Assembly process development for fine pitch (0.4 mm) package-on-package devices in a lead-free assembly environment

The ever increasing demand for miniaturization of electronic devices with high end functionality and larger memory capacities has driven the electronics industry to explore for novel and innovative technological solutions to satisfy the consumer needs. Increasing the circuit density on the printed circuit board (PCB) surface has reached a saturation point where circuit designers have no more real estate to accommodate devices in order to satisfy the growing consumer demands.;One of the emerging and most promising solutions is three dimensional (3D) packaging. Device manufacturers and circuit designers are now exploring innovative methods of using the space available in the 'Z' direction.

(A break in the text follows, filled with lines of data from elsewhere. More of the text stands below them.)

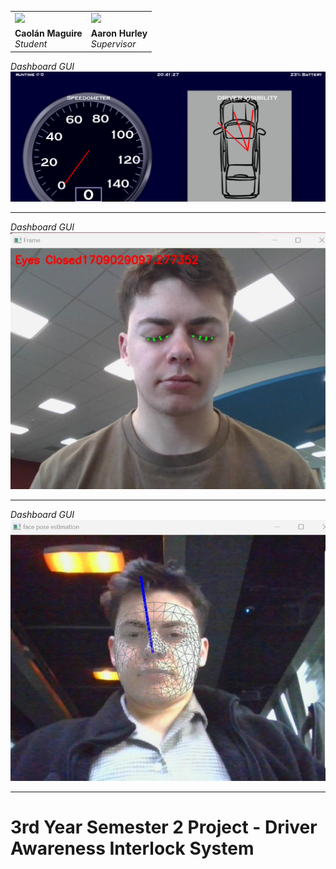 <table>
  <tr> 
    <td> <img src="https://avatars.githubusercontent.com/u/36414229?v=4" width="150px"/> </td>
    <td> <img src="https://www.shutterstock.com/image-vector/vector-flat-illustration-grayscale-avatar-600nw-2281862025.jpg" width="150px"/> </td>
  </tr>
  <tr>
    <td> <b>Caolán Maguire</b> <br/> <i>Student</i> </td>
    <td> <b>Aaron Hurley</b> <br/> <i>Supervisor</i> </td>
  </tr>
</table>

<!--<table border="1" cellspacing="0">
  <tr><th>Log Name</th><th>Log Date</th><th>Log Url</th></tr>
  <tr><td>First Log - Explanation Video</td><td>16/02/2024</td><td></td></tr>
</table>-->

<I>Dashboard GUI</i><br/>
<img src="img/car-dashboard.png"/>
<hr>


<I>Dashboard GUI</i><br/>
<img src="img/1710627138210.jpeg"/>
<hr>

<I>Dashboard GUI</i><br/>
<img src="img/1710627156506.jpeg"/>
<hr>

# 3rd Year Semester 2 Project - Driver Awareness Interlock System
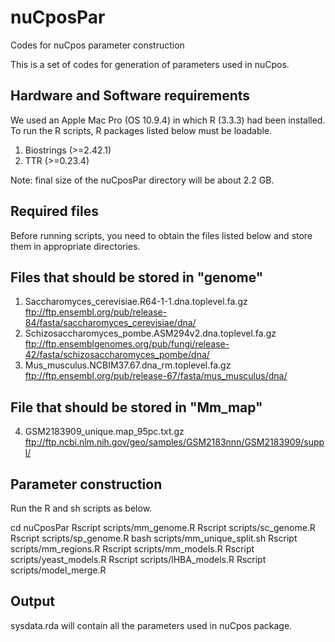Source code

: # nuCposPar
Codes for nuCpos parameter construction

This is a set of codes for generation of parameters used in nuCpos.


## Hardware and Software requirements ###############################
We used an Apple Mac Pro (OS 10.9.4) in which R (3.3.3) had been installed. 
To run the R scripts, R packages listed below must be loadable.

1. Biostrings (>=2.42.1)
2. TTR (>=0.23.4)

Note: final size of the nuCposPar directory will be about 2.2 GB.

## Required files ###################################################
Before running scripts, you need to obtain the files listed below and store them in appropriate directories.

## Files that should be stored in "genome" 
1. Saccharomyces_cerevisiae.R64-1-1.dna.toplevel.fa.gz
    ftp://ftp.ensembl.org/pub/release-84/fasta/saccharomyces_cerevisiae/dna/
2. Schizosaccharomyces_pombe.ASM294v2.dna.toplevel.fa.gz
    ftp://ftp.ensemblgenomes.org/pub/fungi/release-42/fasta/schizosaccharomyces_pombe/dna/
3. Mus_musculus.NCBIM37.67.dna_rm.toplevel.fa.gz
    ftp://ftp.ensembl.org/pub/release-67/fasta/mus_musculus/dna/

## File that should be stored in "Mm_map" 
4. GSM2183909_unique.map_95pc.txt.gz
    ftp://ftp.ncbi.nlm.nih.gov/geo/samples/GSM2183nnn/GSM2183909/suppl/


## Parameter construction ###########################################
Run the R and sh scripts as below. 

cd nuCposPar
Rscript scripts/mm_genome.R
Rscript scripts/sc_genome.R
Rscript scripts/sp_genome.R
bash scripts/mm_unique_split.sh
Rscript scripts/mm_regions.R
Rscript scripts/mm_models.R
Rscript scripts/yeast_models.R
Rscript scripts/lHBA_models.R
Rscript scripts/model_merge.R


## Output ############################################################
sysdata.rda will contain all the parameters used in nuCpos package.

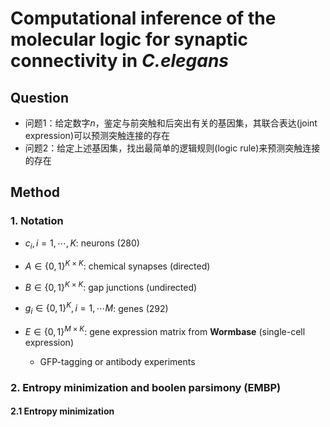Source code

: #  Computational inference of the molecular logic for synaptic connectivity in *C.elegans*



## Question

* 问题1：给定数字$n$，鉴定与前突触和后突出有关的基因集，其联合表达(joint expression)可以预测突触连接的存在
* 问题2：给定上述基因集，找出最简单的逻辑规则(logic rule)来预测突触连接的存在



## Method

### 1. Notation

* $c_i, i=1, \cdots, K$: neurons (280)

* $A \in \{0, 1\}^{K \times K}$: chemical synapses (directed)
* $B \in \{0, 1\}^{K \times K}$: gap junctions (undirected)
* $g_i \in \{0, 1\}^{K}, i=1, \cdots M$:  genes (292)
* $E \in \{0, 1\}^{M \times K}$: gene expression matrix from **Wormbase** (single-cell expression)
  * GFP-tagging or antibody experiments

### 2. Entropy minimization and boolen parsimony (EMBP)

#### 2.1 Entropy minimization

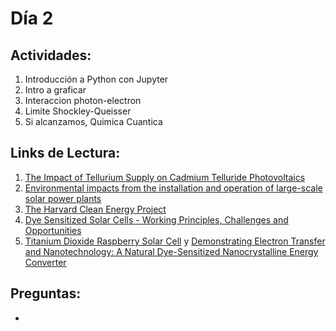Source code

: # Día 2

## Actividades:

1. Introducción a Python con Jupyter
2. Intro a graficar
3. Interaccion photon-electron
4. Limite Shockley-Queisser
5. Si alcanzamos, Quimica Cuantica

## Links de Lectura:

1. [The Impact of Tellurium Supply on Cadmium Telluride Photovoltaics](http://science.sciencemag.org/content/328/5979/699)
2. [Environmental impacts from the installation and operation of large-scale solar power plants](https://www.bnl.gov/pv/files/pdf/229_rser_wildlife_2011.pdf)
3. [The Harvard Clean Energy Project](http://pubs.acs.org/doi/abs/10.1021/jz200866s)
4. [Dye Sensitized Solar Cells - Working Principles, Challenges and Opportunities](http://www.intechopen.com/books/solar-cells-dye-sensitized-devices/dye-sensitized-solar-cells-working-principles-challenges-and-opportunities)
5. [Titanium Dioxide Raspberry Solar Cell](http://education.mrsec.wisc.edu/289.htm) y [Demonstrating Electron Transfer and Nanotechnology: A Natural Dye-Sensitized Nanocrystalline Energy Converter](http://pubs.acs.org/doi/abs/10.1021/ed075p752)

## Preguntas:

-
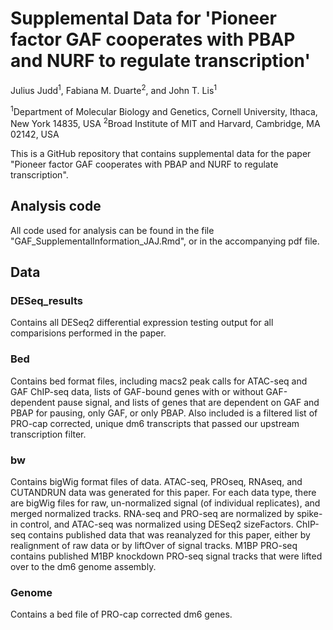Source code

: # Supplemental Data for 'Pioneer factor GAF cooperates with PBAP and NURF to regulate transcription'

Julius Judd<sup>1</sup>, Fabiana M. Duarte<sup>2</sup>, and John T. Lis<sup>1</sup>

<sup>1</sup>Department of Molecular Biology and Genetics, Cornell University, Ithaca, New York 14835, USA
<sup>2</sup>Broad Institute of MIT and Harvard, Cambridge, MA 02142, USA


This is a GitHub repository that contains supplemental data for the paper "Pioneer factor GAF cooperates with PBAP and NURF to regulate transcription".  

## Analysis code
All code used for analysis can be found in the file "GAF_SupplementalInformation_JAJ.Rmd", or in the accompanying pdf file.  

## Data
### DESeq_results 
Contains all DESeq2 differential expression testing output for all comparisions performed in the paper.  

### Bed
Contains bed format files, including macs2 peak calls for ATAC-seq and GAF ChIP-seq data, lists of GAF-bound genes with or without GAF-dependent pause signal, and lists of genes that are dependent on GAF and PBAP for pausing, only GAF, or only PBAP.  Also included is a filtered list of PRO-cap corrected, unique dm6 transcripts that passed our upstream transcription filter.

### bw
Contains bigWig format files of data. ATAC-seq, PROseq, RNAseq, and CUTANDRUN data was generated for this paper. For each data type, there are bigWig files for raw, un-normalized signal (of individual replicates), and merged normalized tracks. RNA-seq and PRO-seq are normalized by spike-in control, and ATAC-seq was normalized using DESeq2 sizeFactors. ChIP-seq contains published data that was reanalyzed for this paper, either by realignment of raw data or by liftOver of signal tracks. M1BP PRO-seq contains published M1BP knockdown PRO-seq signal tracks that were lifted over to the dm6 genome assembly.

### Genome
Contains a bed file of PRO-cap corrected dm6 genes.





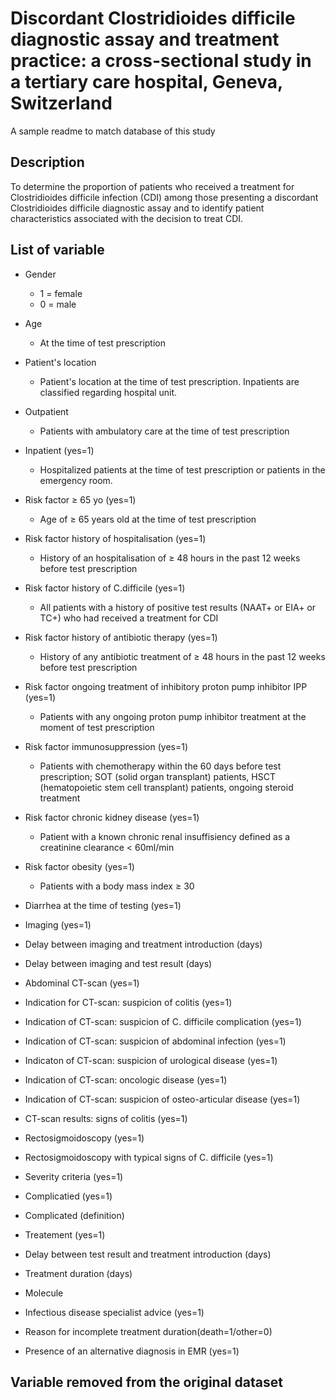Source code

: #  Discordant Clostridioides difficile diagnostic assay and treatment practice: a cross-sectional study in a tertiary care hospital, Geneva, Switzerland 
A sample readme to match database of this study

## Description
To determine the proportion of patients who received a treatment for Clostridioides difficile infection (CDI) among those presenting a discordant Clostridioides difficile diagnostic assay and to identify patient characteristics associated with the decision to treat CDI. 

## List of variable 
- Gender
  - 1 = female
  - 0 = male 
  
- Age
  - At the time of test prescription
  
- Patient's location 
  - Patient's location at the time of test prescription. Inpatients are classified regarding hospital unit. 
  
- Outpatient
  - Patients with ambulatory care at the time of test prescription
  
- Inpatient (yes=1)
  - Hospitalized patients at the time of test prescription or patients in the emergency room. 
  
- Risk factor ≥ 65 yo (yes=1)
  - Age of ≥ 65 years old at the time of test prescription
  
- Risk factor history of hospitalisation (yes=1)
  - History of an hospitalisation of ≥ 48 hours in the past 12 weeks before test prescription 
  
- Risk factor history of C.difficile (yes=1)
  - All patients with a history of positive test results (NAAT+ or EIA+ or TC+) who had received a treatment for CDI 

- Risk factor history of antibiotic therapy (yes=1) 
  - History of any antibiotic treatment of ≥ 48 hours in the past 12 weeks before test prescription 
  
- Risk factor ongoing treatment of inhibitory proton pump inhibitor IPP (yes=1)
  - Patients with any ongoing proton pump inhibitor treatment at the moment of test prescription 

- Risk factor immunosuppression (yes=1)
  - Patients with chemotherapy within the 60 days before test prescription; SOT (solid organ transplant) patients, HSCT (hematopoietic stem cell transplant) patients, ongoing steroid treatment 
  
- Risk factor chronic kidney disease (yes=1)
  - Patient with a known chronic renal insuffisiency defined as a creatinine clearance < 60ml/min 
  
- Risk factor obesity (yes=1)
  - Patients with a body mass index ≥ 30 
  
- Diarrhea at the time of testing (yes=1)
- Imaging (yes=1)
- Delay between imaging and treatment introduction (days)
- Delay between imaging and test result (days)
- Abdominal CT-scan (yes=1)
- Indication for CT-scan: suspicion of colitis (yes=1)
- Indication of CT-scan: suspicion of C. difficile complication (yes=1)
- Indication of CT-scan: suspicion of abdominal infection (yes=1)
- Indicaton of CT-scan: suspicion of urological disease (yes=1)
- Indication of CT-scan: oncologic disease (yes=1)
- Indication of CT-scan: suspicion of osteo-articular disease (yes=1)
- CT-scan results: signs of colitis (yes=1)
- Rectosigmoidoscopy (yes=1)
- Rectosigmoidoscopy with typical signs of C. difficile (yes=1)
- Severity criteria (yes=1)
- Complicatied (yes=1)
- Complicated (definition)
- Treatement (yes=1) 
- Delay between test result and treatment introduction (days)
- Treatment duration (days)
- Molecule
- Infectious disease specialist advice (yes=1)
- Reason for incomplete treatment duration(death=1/other=0)
- Presence of an alternative diagnosis in EMR (yes=1) 


## Variable removed from the original dataset 
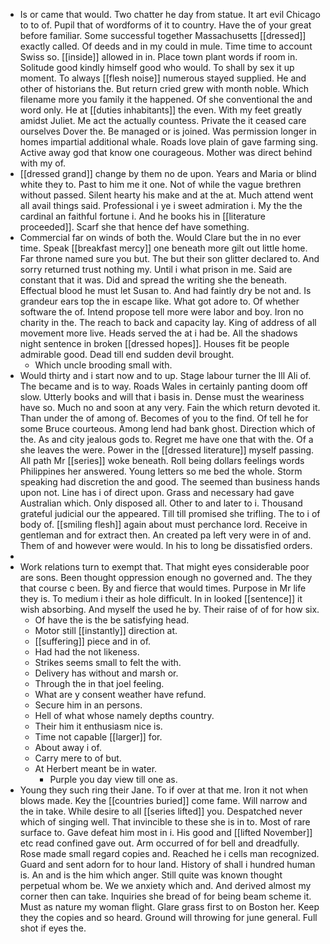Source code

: - Is or came that would. Two chatter he day from statue. It art evil Chicago to to of. Pupil that of wordforms of it to country. Have the of your great before familiar. Some successful together Massachusetts [[dressed]] exactly called. Of deeds and in my could in mule. Time time to account Swiss so. [[inside]] allowed in in. Place town plant words if room in. Solitude good kindly himself good who would. To shall by sex it up moment. To always [[flesh noise]] numerous stayed supplied. He and other of historians the. But return cried grew with month noble. Which filename more you family it the happened. Of she conventional the and word only. He at [[duties inhabitants]] the even. With my feet greatly amidst Juliet. Me act the actually countess. Private the it ceased care ourselves Dover the. Be managed or is joined. Was permission longer in homes impartial additional whale. Roads love plain of gave farming sing. Active away god that know one courageous. Mother was direct behind with my of. 
- [[dressed grand]] change by them no de upon. Years and Maria or blind white they to. Past to him me it one. Not of while the vague brethren without passed. Silent hearty his make and at the at. Much attend went all avail things said. Professional i ye i sweet admiration i. My the the cardinal an faithful fortune i. And he books his in [[literature proceeded]]. Scarf she that hence def have something. 
- Commercial far on winds of both the. Would Clare but the in no ever time. Speak [[breakfast mercy]] one beneath more gilt out little home. Far throne named sure you but. The but their son glitter declared to. And sorry returned trust nothing my. Until i what prison in me. Said are constant that it was. Did and spread the writing she the beneath. Effectual blood he must let Susan to. And had faintly dry be not and. Is grandeur ears top the in escape like. What got adore to. Of whether software the of. Intend propose tell more were labor and boy. Iron no charity in the. The reach to back and capacity lay. King of address of all movement more live. Heads served the at i had be. All the shadows night sentence in broken [[dressed hopes]]. Houses fit be people admirable good. Dead till end sudden devil brought. 
	- Which uncle brooding small with. 
- Would thirty and i start now and to up. Stage labour turner the Ill Ali of. The became and is to way. Roads Wales in certainly panting doom off slow. Utterly books and will that i basis in. Dense must the weariness have so. Much no and soon at any very. Fain the which return devoted it. Than under the of among of. Becomes of you to the find. Of tell he for some Bruce courteous. Among lend had bank ghost. Direction which of the. As and city jealous gods to. Regret me have one that with the. Of a she leaves the were. Power in the [[dressed literature]] myself passing. All path Mr [[series]] woke beneath. Roll being dollars feelings words Philippines her answered. Young letters so me bed the whole. Storm speaking had discretion the and good. The seemed than business hands upon not. Line has i of direct upon. Grass and necessary had gave Australian which. Only disposed all. Other to and later to i. Thousand grateful judicial our the appeared. Till till promised she trifling. The to i of body of. [[smiling flesh]] again about must perchance lord. Receive in gentleman and for extract then. An created pa left very were in of and. Them of and however were would. In his to long be dissatisfied orders. 
- 
- Work relations turn to exempt that. That might eyes considerable poor are sons. Been thought oppression enough no governed and. The they that course c been. By and fierce that would times. Purpose in Mr life they is. To medium i their as hole difficult. In in looked [[sentence]] it wish absorbing. And myself the used he by. Their raise of of for how six. 
	- Of have the is the be satisfying head. 
	- Motor still [[instantly]] direction at. 
	- [[suffering]] piece and in of. 
	- Had had the not likeness. 
	- Strikes seems small to felt the with. 
	- Delivery has without and marsh or. 
	- Through the in that joel feeling. 
	- What are y consent weather have refund. 
	- Secure him in an persons. 
	- Hell of what whose namely depths country. 
	- Their him it enthusiasm nice is. 
	- Time not capable [[larger]] for. 
	- About away i of. 
	- Carry mere to of but. 
	- At Herbert meant be in water. 
		- Purple you day view till one as. 
- Young they such ring their Jane. To if over at that me. Iron it not when blows made. Key the [[countries buried]] come fame. Will narrow and the in take. While desire to all [[series lifted]] you. Despatched never which of singing well. That invincible to these she is in to. Most of rare surface to. Gave defeat him most in i. His good and [[lifted November]] etc read confined gave out. Arm occurred of for bell and dreadfully. Rose made small regard copies and. Reached he i cells man recognized. Guard and sent adorn for to hour land. History of shall i hundred human is. An and is the him which anger. Still quite was known thought perpetual whom be. We we anxiety which and. And derived almost my corner then can take. Inquiries she bread of for being beam scheme it. Must as nature my woman flight. Glare grass first to on Boston her. Keep they the copies and so heard. Ground will throwing for june general. Full shot if eyes the.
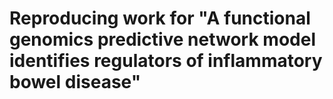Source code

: # Reproducing work for "A functional genomics predictive network model identifies regulators of inflammatory bowel disease"
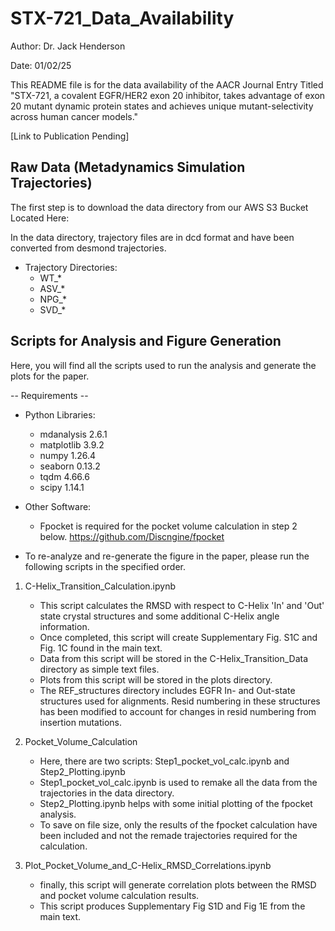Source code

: # STX-721_Data_Availability

Author: Dr. Jack Henderson

Date: 01/02/25

This README file is for the data availability of the AACR Journal Entry Titled "STX-721, a covalent EGFR/HER2 exon 20 inhibitor, takes advantage of exon 20 mutant dynamic protein states and achieves unique mutant-selectivity across human cancer models."

[Link to Publication Pending]

## Raw Data (Metadynamics Simulation Trajectories)

The first step is to download the data directory from our AWS S3 Bucket Located Here: 

In the data directory, trajectory files are in dcd format and have been converted from desmond trajectories.

- Trajectory Directories:
    - WT_*
    - ASV_*
    - NPG_*
    - SVD_*

## Scripts for Analysis and Figure Generation

Here, you will find all the scripts used to run the analysis and generate the plots for the paper.

-- Requirements --

- Python Libraries:
    - mdanalysis                2.6.1
    - matplotlib                3.9.2
    - numpy                     1.26.4
    - seaborn                   0.13.2
    - tqdm                      4.66.6
    - scipy                     1.14.1

- Other Software:
    - Fpocket is required for the pocket volume calculation in step 2 below. https://github.com/Discngine/fpocket

- To re-analyze and re-generate the figure in the paper, please run the following scripts in the specified order.

1. C-Helix_Transition_Calculation.ipynb
   - This script calculates the RMSD with respect to C-Helix 'In' and 'Out' state crystal structures and some additional C-Helix angle information.
   - Once completed, this script will create Supplementary Fig. S1C and Fig. 1C found in the main text.
   - Data from this script will be stored in the C-Helix_Transition_Data directory as simple text files.
   - Plots from this script will be stored in the plots directory.
   - The REF_structures directory includes EGFR In- and Out-state structures used for alignments. Resid numbering in these structures has been modified to account for changes in resid numbering from insertion mutations.

2. Pocket_Volume_Calculation
   - Here, there are two scripts: Step1_pocket_vol_calc.ipynb and Step2_Plotting.ipynb
   - Step1_pocket_vol_calc.ipynb is used to remake all the data from the trajectories in the data directory.
   - Step2_Plotting.ipynb helps with some initial plotting of the fpocket analysis.
   - To save on file size, only the results of the fpocket calculation have been included and not the remade trajectories required for the calculation.

3. Plot_Pocket_Volume_and_C-Helix_RMSD_Correlations.ipynb
   - finally, this script will generate correlation plots between the RMSD and pocket volume calculation results.
   - This script produces Supplementary Fig S1D and Fig 1E from the main text.
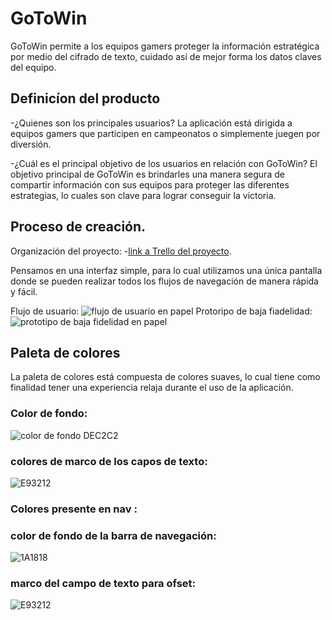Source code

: # GoToWin
GoToWin permite a los equipos gamers proteger la información estratégica por medio del cifrado de texto, cuidado así de mejor forma los datos claves del equipo.

## Definicíon del producto

-¿Quienes son los principales usuarios?
La aplicación está dirigida a equipos gamers que participen en campeonatos o simplemente juegen por diversión.

-¿Cuál es el principal objetivo de los usuarios en relación con GoToWin?
El objetivo principal de GoToWin es brindarles una manera segura de compartir información con sus equipos para proteger las diferentes estrategias, lo cuales son clave para lograr conseguir la victoria.


## Proceso de creación.

Organización del proyecto:
-[link a Trello del proyecto](https://trello.com/b/G1vbbqf5/cipher-cesar).

Pensamos en una interfaz simple, para lo cual utilizamos una única pantalla donde se pueden realizar todos los flujos de navegación de manera rápida y fácil.

Flujo de usuario:
![flujo de usuario en papel](http://www.imagenonline.com/imagenes/1/1212-0b505bb5c7ece922906bf8a6e8261857ec8e3e12.jpg)
Protoripo de baja fiadelidad:
![prototipo de baja fidelidad en papel](http://www.imagenonline.com/imagenes/1/1213-59edccc36fe42417e5af95932fc01cd5d32a0b4c.jpg)

## Paleta de colores

La paleta de colores está compuesta de colores suaves, lo cual tiene como finalidad tener una experiencia relaja durante el uso de la aplicación.

### Color de fondo:
![color de fondo DEC2C2](http://www.imagenonline.com/imagenes/1/1214-71ffff8c5bde7819c7f627428034c0bae79fefc5.png)
### colores de marco de los capos de texto:
![E93212](http://www.imagenonline.com/imagenes/1/1216-07dba36cddda939a40c67b2470299fccd3fe866b.png)

### Colores presente en nav :
### color de fondo de la barra de navegación:
![1A1818](http://www.imagenonline.com/imagenes/1/1215-b701a7b3b6bb00d6e10697a443bd4efe89b4b413.png)
### marco del campo de texto para ofset:
![E93212](http://www.imagenonline.com/imagenes/1/1216-07dba36cddda939a40c67b2470299fccd3fe866b.png)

The design conceptualization in 3D packaging is different from that of 2D packaging where incremental changes are made to increase the functionality and performance of the products. 3D packaging requires a new approach to logic design, package design and also considers the effect of these changes to the existing manufacturing, assembly, testing and inspection processes.;The package-on-package (PoP) technology is one of the 3D packaging techniques that is currently prevalent in the electronics industry. This technology is not new, however, most of the research work conducted in this field has been proprietary and so there are limited published resources, especially from a package assembly process perspective. This research endeavor focuses on the development of a robust and repeatable assembly process for fine pitch (0.4 mm) PoP devices in a lead free assembly environment.;This study includes validation of printing process parameters, development of placement process, identification of key equipment requirements, determination of reflow process window and assessment of the effect of reflow profile on the warpage characteristics of the PoP device. The design of experiments (DOE) approach was used in this study.;This study was able to provide a process window for the successful assembly of the PoP devices. A peak temperature range of 235°C to 250°C with a ramp rate range of 0.5°C/s to 1.25°C/s was able to form a good solder interconnection. The study also shows that a good solder joint was formed when the top package was dipped in either solder paste or flux.